■ **What you have to do**: Only one portion of the data is to be written out: from the line bearing "## Examples" through the line bearing "of defective items". Write it exactly as it appears.

■ **Plain-text document sources**:
((

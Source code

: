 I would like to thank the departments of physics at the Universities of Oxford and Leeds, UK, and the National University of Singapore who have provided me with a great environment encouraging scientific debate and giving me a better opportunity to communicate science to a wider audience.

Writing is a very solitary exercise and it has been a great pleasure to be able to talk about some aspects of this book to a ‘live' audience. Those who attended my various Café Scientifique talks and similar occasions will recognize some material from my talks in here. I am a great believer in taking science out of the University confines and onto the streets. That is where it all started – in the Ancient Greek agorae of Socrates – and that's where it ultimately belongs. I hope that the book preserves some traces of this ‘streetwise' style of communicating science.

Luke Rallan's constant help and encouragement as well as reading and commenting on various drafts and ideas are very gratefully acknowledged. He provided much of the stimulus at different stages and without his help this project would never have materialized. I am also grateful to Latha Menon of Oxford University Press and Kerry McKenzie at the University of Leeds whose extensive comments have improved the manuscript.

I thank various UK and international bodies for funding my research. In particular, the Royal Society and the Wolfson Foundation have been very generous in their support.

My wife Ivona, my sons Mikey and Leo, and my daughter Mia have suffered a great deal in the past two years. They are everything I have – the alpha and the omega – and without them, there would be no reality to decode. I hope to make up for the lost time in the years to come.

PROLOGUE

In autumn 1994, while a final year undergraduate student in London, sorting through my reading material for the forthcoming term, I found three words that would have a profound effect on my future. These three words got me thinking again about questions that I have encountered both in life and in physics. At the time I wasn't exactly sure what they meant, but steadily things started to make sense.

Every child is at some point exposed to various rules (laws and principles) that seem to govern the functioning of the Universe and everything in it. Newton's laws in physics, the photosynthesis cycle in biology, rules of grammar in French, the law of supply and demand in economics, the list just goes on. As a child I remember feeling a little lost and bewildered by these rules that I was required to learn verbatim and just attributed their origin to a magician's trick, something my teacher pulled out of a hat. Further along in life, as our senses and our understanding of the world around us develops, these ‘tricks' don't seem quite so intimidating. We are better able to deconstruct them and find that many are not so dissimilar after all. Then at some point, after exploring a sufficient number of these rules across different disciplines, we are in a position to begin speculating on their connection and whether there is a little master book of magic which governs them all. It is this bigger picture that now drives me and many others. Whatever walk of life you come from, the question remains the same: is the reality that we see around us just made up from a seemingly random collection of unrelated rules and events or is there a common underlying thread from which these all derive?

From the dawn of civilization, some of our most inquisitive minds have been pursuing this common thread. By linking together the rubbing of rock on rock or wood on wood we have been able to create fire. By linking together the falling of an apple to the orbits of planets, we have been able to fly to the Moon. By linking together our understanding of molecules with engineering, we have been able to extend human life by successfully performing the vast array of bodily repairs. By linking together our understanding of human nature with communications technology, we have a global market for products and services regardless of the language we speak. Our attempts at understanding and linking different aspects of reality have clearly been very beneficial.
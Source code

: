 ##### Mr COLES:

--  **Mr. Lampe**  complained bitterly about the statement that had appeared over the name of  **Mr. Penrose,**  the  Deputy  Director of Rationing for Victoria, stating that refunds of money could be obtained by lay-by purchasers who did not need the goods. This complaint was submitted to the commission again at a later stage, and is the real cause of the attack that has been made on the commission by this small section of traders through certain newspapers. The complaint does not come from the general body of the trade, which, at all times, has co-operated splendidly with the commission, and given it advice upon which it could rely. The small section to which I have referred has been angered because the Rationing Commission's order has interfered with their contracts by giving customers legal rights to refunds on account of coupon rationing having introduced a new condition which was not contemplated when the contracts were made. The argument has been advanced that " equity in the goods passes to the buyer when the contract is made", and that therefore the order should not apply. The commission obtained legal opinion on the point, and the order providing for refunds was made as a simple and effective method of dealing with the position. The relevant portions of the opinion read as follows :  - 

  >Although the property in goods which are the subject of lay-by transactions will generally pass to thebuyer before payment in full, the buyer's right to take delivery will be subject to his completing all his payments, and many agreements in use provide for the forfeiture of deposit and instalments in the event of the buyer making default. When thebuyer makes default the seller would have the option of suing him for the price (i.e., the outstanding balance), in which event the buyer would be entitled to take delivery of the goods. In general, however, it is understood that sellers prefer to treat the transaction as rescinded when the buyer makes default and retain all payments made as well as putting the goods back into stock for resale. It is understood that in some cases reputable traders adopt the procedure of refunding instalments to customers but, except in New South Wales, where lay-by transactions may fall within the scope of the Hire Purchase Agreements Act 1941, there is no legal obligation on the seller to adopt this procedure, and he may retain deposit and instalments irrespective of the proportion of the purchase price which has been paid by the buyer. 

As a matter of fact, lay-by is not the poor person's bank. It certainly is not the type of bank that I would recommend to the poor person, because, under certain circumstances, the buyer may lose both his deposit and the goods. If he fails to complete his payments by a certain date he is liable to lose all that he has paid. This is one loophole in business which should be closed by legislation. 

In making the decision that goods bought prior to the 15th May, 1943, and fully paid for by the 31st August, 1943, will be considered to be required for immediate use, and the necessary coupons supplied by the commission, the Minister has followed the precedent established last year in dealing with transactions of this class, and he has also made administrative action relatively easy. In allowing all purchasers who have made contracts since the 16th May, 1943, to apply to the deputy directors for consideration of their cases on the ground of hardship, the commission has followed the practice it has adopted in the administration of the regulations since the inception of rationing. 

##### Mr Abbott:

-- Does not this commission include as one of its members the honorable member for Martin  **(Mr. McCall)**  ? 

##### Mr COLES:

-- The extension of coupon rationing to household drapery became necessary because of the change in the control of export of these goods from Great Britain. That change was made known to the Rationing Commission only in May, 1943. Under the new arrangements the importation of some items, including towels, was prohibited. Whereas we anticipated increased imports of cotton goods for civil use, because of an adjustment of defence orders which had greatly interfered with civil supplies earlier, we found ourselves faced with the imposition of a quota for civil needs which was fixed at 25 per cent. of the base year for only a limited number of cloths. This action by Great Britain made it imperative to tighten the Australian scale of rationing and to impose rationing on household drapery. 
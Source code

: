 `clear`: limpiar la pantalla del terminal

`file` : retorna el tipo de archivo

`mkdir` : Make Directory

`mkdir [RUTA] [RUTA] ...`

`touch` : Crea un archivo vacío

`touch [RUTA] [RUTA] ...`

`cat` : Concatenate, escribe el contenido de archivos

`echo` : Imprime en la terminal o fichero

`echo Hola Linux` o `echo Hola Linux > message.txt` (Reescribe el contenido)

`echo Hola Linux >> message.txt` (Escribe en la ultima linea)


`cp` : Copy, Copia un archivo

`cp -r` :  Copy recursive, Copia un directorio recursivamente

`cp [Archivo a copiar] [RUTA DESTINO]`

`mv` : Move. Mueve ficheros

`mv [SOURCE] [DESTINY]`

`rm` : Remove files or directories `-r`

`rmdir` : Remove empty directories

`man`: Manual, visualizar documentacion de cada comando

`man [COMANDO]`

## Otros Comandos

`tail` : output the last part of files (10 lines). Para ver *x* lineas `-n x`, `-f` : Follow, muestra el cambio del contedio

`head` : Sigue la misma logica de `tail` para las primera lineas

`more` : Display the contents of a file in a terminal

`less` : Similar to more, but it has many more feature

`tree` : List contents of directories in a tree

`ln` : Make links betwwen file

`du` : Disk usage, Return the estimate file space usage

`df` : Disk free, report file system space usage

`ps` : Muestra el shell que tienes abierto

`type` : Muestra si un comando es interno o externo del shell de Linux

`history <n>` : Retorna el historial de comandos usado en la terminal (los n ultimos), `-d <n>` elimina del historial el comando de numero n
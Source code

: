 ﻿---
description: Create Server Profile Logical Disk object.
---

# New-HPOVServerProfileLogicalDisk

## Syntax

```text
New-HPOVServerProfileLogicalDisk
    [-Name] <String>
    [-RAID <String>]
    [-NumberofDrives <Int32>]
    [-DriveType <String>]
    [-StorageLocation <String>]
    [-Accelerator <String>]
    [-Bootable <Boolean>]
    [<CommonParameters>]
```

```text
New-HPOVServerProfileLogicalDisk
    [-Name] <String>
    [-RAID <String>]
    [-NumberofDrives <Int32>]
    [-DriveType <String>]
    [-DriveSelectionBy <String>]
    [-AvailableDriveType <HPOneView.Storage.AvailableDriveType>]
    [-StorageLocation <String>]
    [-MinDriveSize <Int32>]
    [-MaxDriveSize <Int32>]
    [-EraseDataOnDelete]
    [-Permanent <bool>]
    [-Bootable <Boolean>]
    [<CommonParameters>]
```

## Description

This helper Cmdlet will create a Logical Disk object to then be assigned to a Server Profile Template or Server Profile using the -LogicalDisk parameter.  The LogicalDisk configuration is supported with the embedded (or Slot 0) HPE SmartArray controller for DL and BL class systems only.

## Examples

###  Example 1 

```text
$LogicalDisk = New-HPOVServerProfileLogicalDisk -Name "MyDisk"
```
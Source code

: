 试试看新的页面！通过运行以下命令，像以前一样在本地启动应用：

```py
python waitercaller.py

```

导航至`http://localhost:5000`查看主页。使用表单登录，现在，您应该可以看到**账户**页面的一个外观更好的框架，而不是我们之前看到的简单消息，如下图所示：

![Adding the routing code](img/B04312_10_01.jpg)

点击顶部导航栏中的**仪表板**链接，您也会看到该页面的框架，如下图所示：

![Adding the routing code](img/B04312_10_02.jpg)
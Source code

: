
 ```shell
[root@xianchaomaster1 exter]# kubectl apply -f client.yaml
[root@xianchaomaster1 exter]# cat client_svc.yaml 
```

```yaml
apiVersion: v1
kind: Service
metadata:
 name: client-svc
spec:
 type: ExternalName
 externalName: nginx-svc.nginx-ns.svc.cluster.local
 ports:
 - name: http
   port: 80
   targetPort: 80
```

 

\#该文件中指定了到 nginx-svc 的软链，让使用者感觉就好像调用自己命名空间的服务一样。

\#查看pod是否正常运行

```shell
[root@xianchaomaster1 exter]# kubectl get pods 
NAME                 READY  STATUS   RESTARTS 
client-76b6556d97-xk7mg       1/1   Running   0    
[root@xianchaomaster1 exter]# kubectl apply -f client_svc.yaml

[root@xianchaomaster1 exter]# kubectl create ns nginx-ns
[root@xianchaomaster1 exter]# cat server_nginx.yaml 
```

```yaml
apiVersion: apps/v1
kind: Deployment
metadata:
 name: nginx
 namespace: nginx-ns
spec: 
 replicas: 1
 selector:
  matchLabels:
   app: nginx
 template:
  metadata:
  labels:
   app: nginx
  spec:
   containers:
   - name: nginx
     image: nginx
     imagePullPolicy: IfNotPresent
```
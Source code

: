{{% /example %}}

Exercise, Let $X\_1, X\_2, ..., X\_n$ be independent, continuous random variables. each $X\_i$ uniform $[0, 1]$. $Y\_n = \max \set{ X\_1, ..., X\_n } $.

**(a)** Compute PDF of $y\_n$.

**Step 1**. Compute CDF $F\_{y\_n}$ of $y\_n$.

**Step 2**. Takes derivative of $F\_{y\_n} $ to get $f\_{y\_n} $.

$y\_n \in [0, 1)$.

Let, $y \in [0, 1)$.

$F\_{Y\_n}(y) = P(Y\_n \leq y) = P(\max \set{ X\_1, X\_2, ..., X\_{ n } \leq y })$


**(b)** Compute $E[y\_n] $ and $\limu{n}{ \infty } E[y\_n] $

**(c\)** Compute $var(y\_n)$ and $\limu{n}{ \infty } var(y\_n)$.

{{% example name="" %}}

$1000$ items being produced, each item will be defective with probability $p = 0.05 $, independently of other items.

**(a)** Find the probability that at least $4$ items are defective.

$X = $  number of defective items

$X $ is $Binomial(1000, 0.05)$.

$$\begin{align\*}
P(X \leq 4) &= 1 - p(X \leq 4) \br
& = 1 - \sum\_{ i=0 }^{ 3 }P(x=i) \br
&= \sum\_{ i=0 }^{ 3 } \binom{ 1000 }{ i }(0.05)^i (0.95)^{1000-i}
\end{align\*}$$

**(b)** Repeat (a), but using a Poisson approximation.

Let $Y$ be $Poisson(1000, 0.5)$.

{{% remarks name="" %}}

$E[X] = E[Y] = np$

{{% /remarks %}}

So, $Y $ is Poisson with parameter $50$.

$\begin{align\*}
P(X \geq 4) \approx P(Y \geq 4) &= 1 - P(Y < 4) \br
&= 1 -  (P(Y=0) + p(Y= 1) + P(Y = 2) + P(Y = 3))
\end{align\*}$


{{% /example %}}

))

■ **Result of the task**:
## Examples

###  Example 1 

```text
$LogicalDisk = New-HPOVServerProfileLogicalDisk -Name "MyDisk"
```
Source code

: 试试看新的页面！通过运行以下命令，像以前一样在本地启动应用：

```py
python waitercaller.py

```

导航至`http://localhost:5000`查看主页。使用表单登录，现在，您应该可以看到**账户**页面的一个外观更好的框架，而不是我们之前看到的简单消息，如下图所示：

![Adding the routing code](img/B04312_10_01.jpg)

点击顶部导航栏中的**仪表板**链接，您也会看到该页面的框架，如下图所示：

![Adding the routing code](img/B04312_10_02.jpg)
Source code

:
 ```shell
[root@xianchaomaster1 exter]# kubectl apply -f client.yaml
[root@xianchaomaster1 exter]# cat client_svc.yaml 
```

```yaml
apiVersion: v1
kind: Service
metadata:
 name: client-svc
spec:
 type: ExternalName
 externalName: nginx-svc.nginx-ns.svc.cluster.local
 ports:
 - name: http
   port: 80
   targetPort: 80
```

 

\#该文件中指定了到 nginx-svc 的软链，让使用者感觉就好像调用自己命名空间的服务一样。

\#查看pod是否正常运行

```shell
[root@xianchaomaster1 exter]# kubectl get pods 
NAME                 READY  STATUS   RESTARTS 
client-76b6556d97-xk7mg       1/1   Running   0    
[root@xianchaomaster1 exter]# kubectl apply -f client_svc.yaml

[root@xianchaomaster1 exter]# kubectl create ns nginx-ns
[root@xianchaomaster1 exter]# cat server_nginx.yaml 
```

```yaml
apiVersion: apps/v1
kind: Deployment
metadata:
 name: nginx
 namespace: nginx-ns
spec: 
 replicas: 1
 selector:
  matchLabels:
   app: nginx
 template:
  metadata:
  labels:
   app: nginx
  spec:
   containers:
   - name: nginx
     image: nginx
     imagePullPolicy: IfNotPresent
```
Source code

:{{% /example %}}

Exercise, Let $X\_1, X\_2, ..., X\_n$ be independent, continuous random variables. each $X\_i$ uniform $[0, 1]$. $Y\_n = \max \set{ X\_1, ..., X\_n } $.

**(a)** Compute PDF of $y\_n$.

**Step 1**. Compute CDF $F\_{y\_n}$ of $y\_n$.

**Step 2**. Takes derivative of $F\_{y\_n} $ to get $f\_{y\_n} $.

$y\_n \in [0, 1)$.

Let, $y \in [0, 1)$.

$F\_{Y\_n}(y) = P(Y\_n \leq y) = P(\max \set{ X\_1, X\_2, ..., X\_{ n } \leq y })$


**(b)** Compute $E[y\_n] $ and $\limu{n}{ \infty } E[y\_n] $

**(c\)** Compute $var(y\_n)$ and $\limu{n}{ \infty } var(y\_n)$.

{{% example name="" %}}

$1000$ items being produced, each item will be defective with probability $p = 0.05 $, independently of other items.

**(a)** Find the probability that at least $4$ items are defective.

$X = $  number of defective items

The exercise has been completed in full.